Saved entries
= = = = =
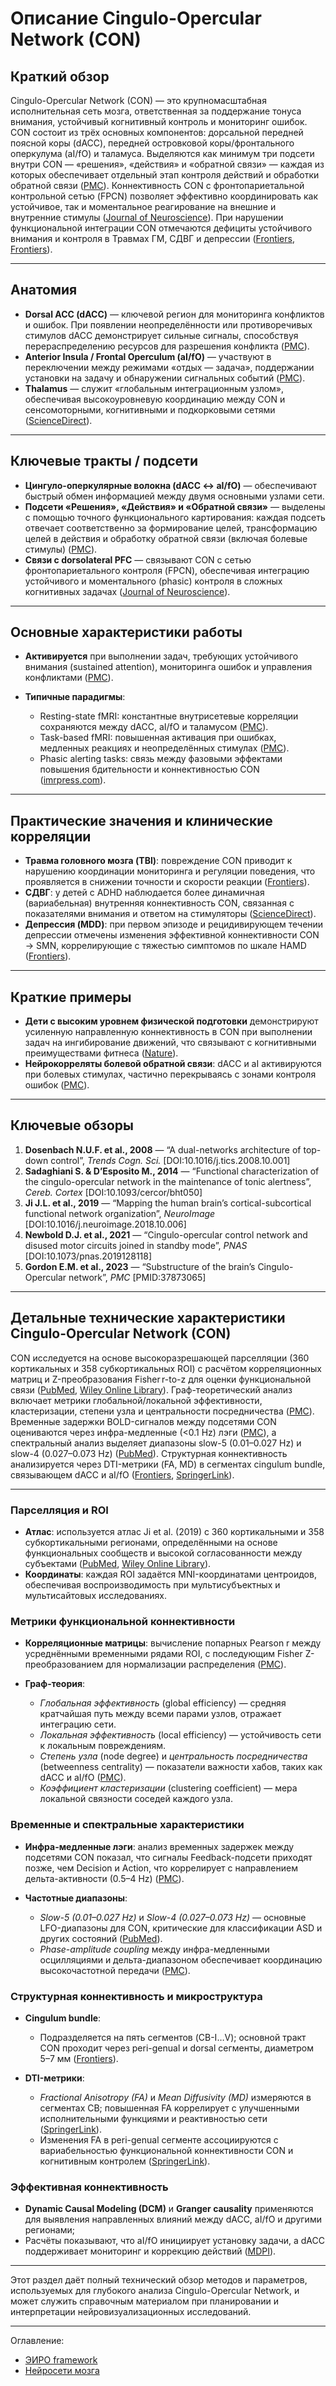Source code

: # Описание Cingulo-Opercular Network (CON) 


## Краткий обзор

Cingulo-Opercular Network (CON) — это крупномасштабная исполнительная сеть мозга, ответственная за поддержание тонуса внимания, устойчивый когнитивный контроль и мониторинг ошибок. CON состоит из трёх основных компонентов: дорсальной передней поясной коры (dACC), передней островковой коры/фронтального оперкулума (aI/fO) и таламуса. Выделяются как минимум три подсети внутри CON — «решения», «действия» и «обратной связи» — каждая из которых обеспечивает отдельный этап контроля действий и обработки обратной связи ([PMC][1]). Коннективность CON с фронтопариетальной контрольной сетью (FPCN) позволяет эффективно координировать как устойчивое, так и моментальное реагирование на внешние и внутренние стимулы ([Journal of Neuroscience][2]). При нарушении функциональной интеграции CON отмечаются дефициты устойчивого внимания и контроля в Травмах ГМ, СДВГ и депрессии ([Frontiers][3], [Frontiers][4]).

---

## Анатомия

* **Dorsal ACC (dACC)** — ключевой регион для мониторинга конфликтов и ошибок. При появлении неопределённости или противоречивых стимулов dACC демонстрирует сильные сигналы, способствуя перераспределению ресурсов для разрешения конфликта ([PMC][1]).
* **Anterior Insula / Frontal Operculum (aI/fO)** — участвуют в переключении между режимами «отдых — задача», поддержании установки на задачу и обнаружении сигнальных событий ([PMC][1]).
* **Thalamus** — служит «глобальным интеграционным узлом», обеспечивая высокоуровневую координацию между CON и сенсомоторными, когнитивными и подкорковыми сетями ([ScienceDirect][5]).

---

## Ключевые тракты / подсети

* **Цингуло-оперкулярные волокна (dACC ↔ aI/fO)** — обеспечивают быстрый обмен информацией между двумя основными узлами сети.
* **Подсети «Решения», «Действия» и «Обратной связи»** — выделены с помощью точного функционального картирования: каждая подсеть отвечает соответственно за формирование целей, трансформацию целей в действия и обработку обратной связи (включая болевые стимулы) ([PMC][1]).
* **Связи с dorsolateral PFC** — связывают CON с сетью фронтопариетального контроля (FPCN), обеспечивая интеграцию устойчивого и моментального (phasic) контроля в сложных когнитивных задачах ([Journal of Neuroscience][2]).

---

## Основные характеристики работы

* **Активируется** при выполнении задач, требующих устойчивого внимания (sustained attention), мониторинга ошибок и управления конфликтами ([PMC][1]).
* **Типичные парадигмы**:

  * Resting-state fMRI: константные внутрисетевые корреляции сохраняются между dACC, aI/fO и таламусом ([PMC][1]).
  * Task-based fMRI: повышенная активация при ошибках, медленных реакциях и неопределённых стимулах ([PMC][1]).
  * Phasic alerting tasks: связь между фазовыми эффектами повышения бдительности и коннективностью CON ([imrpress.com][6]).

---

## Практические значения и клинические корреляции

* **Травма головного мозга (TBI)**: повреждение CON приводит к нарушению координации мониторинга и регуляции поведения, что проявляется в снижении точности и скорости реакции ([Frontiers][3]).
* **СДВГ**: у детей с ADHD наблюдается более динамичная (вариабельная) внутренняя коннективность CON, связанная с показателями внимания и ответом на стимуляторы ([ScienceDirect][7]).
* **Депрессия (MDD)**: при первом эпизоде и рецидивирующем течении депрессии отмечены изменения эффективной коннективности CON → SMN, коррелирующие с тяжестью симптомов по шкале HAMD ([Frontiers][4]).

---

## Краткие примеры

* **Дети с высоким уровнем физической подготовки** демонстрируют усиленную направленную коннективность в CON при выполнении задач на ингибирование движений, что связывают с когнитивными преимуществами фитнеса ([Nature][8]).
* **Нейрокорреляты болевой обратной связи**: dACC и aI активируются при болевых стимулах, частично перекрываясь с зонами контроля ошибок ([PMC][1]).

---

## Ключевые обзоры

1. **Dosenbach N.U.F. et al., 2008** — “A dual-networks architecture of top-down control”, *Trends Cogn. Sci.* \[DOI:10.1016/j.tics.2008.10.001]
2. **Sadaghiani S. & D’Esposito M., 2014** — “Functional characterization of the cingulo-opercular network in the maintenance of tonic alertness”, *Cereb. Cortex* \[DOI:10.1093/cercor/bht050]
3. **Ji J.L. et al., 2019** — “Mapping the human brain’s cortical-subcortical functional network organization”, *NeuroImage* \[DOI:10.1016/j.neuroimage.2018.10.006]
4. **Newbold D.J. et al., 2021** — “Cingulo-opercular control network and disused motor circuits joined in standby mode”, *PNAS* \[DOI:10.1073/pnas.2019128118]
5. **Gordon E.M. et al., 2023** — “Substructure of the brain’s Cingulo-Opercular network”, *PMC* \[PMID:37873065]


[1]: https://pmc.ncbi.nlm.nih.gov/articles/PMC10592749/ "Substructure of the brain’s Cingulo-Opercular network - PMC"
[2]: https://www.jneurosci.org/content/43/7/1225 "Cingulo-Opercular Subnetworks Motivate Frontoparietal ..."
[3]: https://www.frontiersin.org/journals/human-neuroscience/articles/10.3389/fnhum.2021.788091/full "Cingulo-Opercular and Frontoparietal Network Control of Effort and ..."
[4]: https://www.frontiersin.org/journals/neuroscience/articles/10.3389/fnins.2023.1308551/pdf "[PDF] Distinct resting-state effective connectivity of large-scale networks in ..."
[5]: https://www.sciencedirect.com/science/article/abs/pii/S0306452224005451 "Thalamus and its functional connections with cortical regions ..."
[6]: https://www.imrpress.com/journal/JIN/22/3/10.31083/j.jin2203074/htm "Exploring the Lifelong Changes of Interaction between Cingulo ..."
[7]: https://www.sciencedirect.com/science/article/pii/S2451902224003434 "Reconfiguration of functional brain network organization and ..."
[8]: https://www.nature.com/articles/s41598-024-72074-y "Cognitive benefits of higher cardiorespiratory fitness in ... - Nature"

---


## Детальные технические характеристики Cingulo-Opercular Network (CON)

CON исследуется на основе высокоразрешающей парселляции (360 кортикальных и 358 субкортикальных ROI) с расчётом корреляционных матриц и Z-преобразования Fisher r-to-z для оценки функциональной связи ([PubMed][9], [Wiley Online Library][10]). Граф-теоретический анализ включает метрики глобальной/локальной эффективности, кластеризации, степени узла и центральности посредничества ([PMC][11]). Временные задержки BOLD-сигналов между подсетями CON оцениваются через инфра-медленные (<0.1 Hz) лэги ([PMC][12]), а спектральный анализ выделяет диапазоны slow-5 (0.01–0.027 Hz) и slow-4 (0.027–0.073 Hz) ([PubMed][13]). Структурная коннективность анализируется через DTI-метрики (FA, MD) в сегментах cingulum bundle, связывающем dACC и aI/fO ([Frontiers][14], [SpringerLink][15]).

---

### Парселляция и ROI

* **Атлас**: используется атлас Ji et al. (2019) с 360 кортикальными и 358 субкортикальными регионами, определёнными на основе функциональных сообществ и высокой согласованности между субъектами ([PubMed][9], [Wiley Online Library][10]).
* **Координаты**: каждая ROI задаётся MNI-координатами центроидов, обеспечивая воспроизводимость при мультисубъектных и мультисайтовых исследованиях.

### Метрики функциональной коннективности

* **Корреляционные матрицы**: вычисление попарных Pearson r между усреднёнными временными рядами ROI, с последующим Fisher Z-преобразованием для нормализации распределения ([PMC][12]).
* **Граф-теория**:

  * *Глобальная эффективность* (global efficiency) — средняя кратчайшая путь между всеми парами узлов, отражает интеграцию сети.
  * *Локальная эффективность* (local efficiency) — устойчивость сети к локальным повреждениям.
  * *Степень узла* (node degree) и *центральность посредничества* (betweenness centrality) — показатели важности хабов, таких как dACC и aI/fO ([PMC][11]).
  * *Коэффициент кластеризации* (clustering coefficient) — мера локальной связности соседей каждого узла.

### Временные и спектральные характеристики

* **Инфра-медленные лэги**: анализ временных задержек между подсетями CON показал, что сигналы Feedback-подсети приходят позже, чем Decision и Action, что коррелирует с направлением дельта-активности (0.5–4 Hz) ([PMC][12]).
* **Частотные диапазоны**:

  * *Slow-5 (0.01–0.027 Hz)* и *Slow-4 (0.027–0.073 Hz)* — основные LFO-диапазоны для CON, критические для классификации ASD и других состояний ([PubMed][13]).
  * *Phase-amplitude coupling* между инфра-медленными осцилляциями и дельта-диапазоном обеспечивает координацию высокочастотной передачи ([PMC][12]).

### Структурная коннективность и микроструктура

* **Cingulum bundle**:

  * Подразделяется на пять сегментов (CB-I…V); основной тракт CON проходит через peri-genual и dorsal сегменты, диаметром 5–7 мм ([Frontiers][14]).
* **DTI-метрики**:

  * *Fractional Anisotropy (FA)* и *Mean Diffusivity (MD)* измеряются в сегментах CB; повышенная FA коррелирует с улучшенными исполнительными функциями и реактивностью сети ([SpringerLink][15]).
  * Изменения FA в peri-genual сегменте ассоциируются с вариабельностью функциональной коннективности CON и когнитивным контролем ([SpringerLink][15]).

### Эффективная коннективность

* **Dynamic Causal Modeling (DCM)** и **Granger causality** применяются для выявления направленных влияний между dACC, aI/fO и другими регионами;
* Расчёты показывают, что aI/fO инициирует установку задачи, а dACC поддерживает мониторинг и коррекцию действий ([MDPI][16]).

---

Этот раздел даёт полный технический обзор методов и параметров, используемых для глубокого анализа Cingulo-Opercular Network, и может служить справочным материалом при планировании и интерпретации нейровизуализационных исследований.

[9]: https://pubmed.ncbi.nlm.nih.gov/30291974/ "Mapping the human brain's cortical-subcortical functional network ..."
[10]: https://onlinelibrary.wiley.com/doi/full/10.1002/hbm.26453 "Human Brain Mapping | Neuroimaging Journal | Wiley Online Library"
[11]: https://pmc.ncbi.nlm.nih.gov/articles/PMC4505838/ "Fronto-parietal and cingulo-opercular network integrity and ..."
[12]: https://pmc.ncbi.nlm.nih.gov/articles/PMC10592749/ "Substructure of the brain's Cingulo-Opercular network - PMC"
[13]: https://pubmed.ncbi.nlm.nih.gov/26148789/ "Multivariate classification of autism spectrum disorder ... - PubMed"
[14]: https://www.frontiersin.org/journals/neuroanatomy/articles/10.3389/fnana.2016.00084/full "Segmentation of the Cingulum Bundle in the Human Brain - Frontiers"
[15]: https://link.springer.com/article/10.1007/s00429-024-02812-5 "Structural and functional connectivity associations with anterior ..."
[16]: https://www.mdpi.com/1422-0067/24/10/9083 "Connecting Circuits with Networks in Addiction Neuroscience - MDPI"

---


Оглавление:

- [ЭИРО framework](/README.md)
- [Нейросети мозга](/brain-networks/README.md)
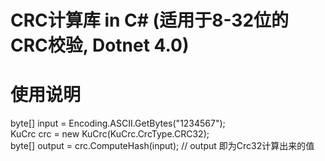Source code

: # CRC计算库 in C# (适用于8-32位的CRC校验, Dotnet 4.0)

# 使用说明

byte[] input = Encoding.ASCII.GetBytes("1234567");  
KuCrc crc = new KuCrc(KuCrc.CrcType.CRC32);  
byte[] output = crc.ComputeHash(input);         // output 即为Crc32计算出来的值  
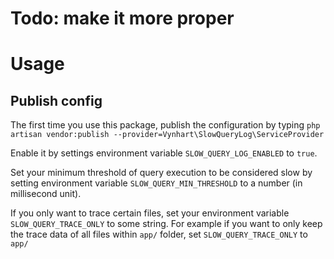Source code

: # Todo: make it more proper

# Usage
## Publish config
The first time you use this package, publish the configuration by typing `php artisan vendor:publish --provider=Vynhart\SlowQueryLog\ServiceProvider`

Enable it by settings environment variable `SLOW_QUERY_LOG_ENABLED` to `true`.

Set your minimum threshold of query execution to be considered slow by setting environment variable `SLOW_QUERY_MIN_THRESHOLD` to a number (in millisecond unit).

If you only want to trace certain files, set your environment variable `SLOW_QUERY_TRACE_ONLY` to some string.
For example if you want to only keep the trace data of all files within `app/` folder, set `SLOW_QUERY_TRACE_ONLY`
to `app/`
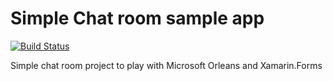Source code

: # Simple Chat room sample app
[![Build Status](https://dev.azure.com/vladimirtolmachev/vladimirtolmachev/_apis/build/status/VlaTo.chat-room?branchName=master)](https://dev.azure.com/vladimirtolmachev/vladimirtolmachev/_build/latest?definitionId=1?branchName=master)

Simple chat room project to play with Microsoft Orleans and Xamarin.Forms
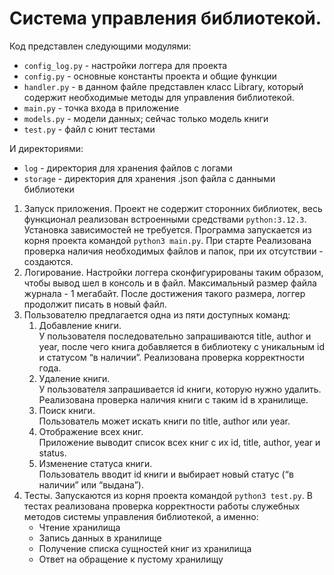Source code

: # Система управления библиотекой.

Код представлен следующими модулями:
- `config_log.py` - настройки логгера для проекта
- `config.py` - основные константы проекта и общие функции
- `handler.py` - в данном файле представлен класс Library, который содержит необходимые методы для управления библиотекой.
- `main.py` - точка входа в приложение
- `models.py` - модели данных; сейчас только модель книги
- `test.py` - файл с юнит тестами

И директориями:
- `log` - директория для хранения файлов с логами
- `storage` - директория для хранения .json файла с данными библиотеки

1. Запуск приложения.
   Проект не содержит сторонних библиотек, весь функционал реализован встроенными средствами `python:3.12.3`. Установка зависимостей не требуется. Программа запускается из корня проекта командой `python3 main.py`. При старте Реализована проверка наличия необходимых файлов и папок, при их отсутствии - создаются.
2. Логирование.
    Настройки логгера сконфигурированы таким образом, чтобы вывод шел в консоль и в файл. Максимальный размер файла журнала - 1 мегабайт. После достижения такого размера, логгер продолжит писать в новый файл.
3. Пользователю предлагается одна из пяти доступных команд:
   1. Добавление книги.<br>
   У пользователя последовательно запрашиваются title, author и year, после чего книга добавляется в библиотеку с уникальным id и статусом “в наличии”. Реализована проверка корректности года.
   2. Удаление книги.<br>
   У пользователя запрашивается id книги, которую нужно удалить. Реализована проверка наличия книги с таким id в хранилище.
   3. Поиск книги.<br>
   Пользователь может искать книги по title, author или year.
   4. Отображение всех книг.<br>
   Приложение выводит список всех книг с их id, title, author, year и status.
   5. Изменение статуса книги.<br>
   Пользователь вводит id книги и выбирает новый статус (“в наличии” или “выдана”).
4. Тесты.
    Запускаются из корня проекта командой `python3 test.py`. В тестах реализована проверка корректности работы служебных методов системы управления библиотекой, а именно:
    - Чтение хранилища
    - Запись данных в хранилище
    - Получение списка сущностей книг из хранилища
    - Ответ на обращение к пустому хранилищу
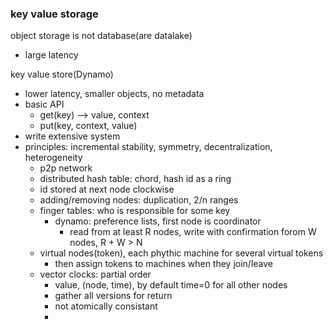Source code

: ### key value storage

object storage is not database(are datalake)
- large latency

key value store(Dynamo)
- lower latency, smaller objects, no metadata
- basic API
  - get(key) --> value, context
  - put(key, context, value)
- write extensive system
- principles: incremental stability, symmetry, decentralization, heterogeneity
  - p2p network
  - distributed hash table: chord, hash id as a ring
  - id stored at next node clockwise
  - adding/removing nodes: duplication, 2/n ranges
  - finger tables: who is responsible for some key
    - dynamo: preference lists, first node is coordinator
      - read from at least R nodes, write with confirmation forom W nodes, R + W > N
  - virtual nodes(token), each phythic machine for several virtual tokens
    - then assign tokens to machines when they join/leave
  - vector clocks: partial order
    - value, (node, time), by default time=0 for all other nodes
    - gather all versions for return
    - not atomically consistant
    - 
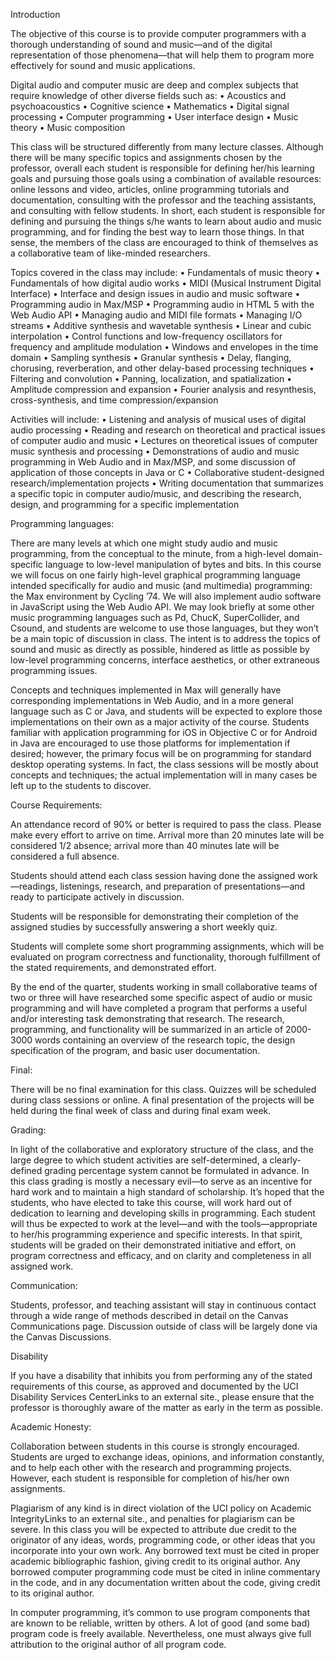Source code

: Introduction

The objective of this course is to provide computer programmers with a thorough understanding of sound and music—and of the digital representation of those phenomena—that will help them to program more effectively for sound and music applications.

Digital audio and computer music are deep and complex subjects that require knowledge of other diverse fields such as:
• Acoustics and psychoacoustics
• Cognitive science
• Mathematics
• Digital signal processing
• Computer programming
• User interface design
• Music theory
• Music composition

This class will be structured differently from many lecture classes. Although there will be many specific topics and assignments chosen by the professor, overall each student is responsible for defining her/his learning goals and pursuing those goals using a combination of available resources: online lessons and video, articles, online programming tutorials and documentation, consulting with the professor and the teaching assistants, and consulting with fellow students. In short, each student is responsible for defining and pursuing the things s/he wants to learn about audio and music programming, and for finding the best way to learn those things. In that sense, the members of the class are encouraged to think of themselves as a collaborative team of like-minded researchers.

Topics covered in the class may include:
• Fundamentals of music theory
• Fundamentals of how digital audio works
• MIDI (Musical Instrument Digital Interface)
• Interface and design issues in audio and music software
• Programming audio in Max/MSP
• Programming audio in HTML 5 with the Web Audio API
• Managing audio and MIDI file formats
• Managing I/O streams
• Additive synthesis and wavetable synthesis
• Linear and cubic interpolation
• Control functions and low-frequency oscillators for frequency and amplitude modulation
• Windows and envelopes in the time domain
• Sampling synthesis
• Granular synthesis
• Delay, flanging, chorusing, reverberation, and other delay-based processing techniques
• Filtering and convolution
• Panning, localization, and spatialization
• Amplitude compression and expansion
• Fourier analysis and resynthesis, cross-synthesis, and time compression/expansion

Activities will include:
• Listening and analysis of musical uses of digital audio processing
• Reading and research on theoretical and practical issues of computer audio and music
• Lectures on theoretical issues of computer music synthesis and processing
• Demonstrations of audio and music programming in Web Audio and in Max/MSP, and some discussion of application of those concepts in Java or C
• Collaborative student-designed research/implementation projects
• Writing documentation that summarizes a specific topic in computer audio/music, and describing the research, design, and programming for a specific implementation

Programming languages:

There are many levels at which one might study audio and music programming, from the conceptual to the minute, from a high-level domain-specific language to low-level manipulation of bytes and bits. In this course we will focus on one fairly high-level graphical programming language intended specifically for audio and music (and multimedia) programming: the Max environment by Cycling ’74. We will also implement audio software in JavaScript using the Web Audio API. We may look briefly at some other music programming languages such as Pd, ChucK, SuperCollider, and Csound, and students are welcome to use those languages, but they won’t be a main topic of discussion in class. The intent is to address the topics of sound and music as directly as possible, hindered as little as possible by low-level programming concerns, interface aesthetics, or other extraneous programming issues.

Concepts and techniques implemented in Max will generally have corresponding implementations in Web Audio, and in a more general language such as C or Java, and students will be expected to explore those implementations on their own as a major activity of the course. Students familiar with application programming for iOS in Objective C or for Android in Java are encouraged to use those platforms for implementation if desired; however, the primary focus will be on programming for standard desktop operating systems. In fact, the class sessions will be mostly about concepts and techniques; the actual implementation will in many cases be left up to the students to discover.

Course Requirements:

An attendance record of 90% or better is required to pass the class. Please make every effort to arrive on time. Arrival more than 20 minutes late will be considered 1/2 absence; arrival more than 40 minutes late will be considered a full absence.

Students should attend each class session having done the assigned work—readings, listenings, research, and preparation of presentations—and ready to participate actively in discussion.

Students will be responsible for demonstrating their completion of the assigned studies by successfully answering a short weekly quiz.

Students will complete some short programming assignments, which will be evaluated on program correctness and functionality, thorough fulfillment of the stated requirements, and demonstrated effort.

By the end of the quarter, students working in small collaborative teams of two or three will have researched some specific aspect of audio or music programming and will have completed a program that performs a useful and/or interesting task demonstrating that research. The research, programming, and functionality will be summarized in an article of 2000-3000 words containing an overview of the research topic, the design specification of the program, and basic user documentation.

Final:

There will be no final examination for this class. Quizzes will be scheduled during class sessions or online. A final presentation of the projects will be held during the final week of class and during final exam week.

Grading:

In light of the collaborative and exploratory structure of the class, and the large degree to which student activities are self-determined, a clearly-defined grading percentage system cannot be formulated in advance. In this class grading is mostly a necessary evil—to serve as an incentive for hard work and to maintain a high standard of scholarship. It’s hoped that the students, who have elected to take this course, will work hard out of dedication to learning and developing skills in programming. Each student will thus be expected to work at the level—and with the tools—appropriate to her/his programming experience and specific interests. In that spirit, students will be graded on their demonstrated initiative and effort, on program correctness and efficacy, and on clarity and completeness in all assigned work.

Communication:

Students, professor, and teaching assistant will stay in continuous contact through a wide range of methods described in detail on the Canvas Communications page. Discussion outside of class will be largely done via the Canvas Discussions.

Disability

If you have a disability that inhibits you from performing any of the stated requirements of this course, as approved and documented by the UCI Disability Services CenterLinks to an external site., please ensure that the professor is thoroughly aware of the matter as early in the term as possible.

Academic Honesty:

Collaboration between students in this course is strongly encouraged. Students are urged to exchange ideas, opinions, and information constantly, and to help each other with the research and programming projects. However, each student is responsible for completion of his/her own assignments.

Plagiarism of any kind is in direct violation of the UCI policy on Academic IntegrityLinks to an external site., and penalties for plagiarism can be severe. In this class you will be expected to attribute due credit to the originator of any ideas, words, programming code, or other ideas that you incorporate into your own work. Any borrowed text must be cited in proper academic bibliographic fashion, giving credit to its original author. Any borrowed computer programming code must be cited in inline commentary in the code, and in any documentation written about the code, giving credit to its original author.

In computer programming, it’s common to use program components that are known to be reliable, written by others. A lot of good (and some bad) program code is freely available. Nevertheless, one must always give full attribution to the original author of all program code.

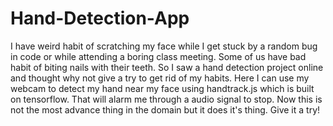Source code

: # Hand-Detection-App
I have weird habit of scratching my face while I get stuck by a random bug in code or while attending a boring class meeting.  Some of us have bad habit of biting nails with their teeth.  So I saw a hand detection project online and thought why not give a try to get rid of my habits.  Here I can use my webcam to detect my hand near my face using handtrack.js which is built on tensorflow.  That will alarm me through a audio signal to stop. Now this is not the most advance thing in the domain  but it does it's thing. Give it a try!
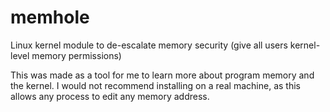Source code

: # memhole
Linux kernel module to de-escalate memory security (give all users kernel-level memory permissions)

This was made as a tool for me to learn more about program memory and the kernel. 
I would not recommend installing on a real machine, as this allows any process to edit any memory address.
= = = = =
Work to complete. In the entries above, restate word for word the lines between the one holding "it more proper" and the one holding "Enable it by", inclusive, and nothing besides.

Problem solution.
: # Todo: make it more proper

# Usage
## Publish config
The first time you use this package, publish the configuration by typing `php artisan vendor:publish --provider=Vynhart\SlowQueryLog\ServiceProvider`

Enable it by settings environment variable `SLOW_QUERY_LOG_ENABLED` to `true`.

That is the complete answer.